Saved data entries —
*** Begin section ***

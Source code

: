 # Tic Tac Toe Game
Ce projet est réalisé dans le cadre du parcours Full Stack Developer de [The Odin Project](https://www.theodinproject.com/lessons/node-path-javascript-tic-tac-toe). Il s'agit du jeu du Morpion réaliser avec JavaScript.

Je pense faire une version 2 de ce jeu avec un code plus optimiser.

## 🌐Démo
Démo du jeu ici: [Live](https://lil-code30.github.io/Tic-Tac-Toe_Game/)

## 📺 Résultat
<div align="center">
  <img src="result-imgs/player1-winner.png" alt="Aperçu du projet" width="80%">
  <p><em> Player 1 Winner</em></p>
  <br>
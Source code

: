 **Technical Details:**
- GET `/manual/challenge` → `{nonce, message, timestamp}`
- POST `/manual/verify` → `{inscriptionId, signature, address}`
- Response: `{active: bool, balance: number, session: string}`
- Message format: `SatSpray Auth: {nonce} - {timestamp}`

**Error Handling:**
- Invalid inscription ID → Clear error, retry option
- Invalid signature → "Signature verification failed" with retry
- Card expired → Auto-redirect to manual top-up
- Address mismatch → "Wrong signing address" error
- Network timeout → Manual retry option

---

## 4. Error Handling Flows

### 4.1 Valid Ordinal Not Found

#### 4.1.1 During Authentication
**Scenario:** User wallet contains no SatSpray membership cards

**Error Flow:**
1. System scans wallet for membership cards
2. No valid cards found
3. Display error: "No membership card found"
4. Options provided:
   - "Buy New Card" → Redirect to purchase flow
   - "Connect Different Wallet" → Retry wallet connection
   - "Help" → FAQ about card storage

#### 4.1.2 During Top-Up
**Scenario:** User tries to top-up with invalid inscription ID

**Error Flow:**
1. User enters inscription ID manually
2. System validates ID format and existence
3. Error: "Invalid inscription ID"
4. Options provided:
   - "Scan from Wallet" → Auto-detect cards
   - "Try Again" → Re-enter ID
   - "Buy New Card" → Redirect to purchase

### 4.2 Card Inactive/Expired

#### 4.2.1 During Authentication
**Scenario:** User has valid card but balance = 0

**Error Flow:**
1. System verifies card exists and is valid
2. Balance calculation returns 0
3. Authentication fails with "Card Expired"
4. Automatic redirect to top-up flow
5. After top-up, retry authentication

*** End section ***

EXERCISE REQUIREMENTS —
Write out again exactly the lines that run from the one holding "- Card expired" through the last line of the data; omit all other lines.

RESPONSE —
- Card expired → Auto-redirect to manual top-up
- Address mismatch → "Wrong signing address" error
- Network timeout → Manual retry option

---

## 4. Error Handling Flows

### 4.1 Valid Ordinal Not Found

#### 4.1.1 During Authentication
**Scenario:** User wallet contains no SatSpray membership cards

**Error Flow:**
1. System scans wallet for membership cards
2. No valid cards found
3. Display error: "No membership card found"
4. Options provided:
   - "Buy New Card" → Redirect to purchase flow
   - "Connect Different Wallet" → Retry wallet connection
   - "Help" → FAQ about card storage

#### 4.1.2 During Top-Up
**Scenario:** User tries to top-up with invalid inscription ID

**Error Flow:**
1. User enters inscription ID manually
2. System validates ID format and existence
3. Error: "Invalid inscription ID"
4. Options provided:
   - "Scan from Wallet" → Auto-detect cards
   - "Try Again" → Re-enter ID
   - "Buy New Card" → Redirect to purchase

### 4.2 Card Inactive/Expired

#### 4.2.1 During Authentication
**Scenario:** User has valid card but balance = 0

**Error Flow:**
1. System verifies card exists and is valid
2. Balance calculation returns 0
3. Authentication fails with "Card Expired"
4. Automatic redirect to top-up flow
5. After top-up, retry authentication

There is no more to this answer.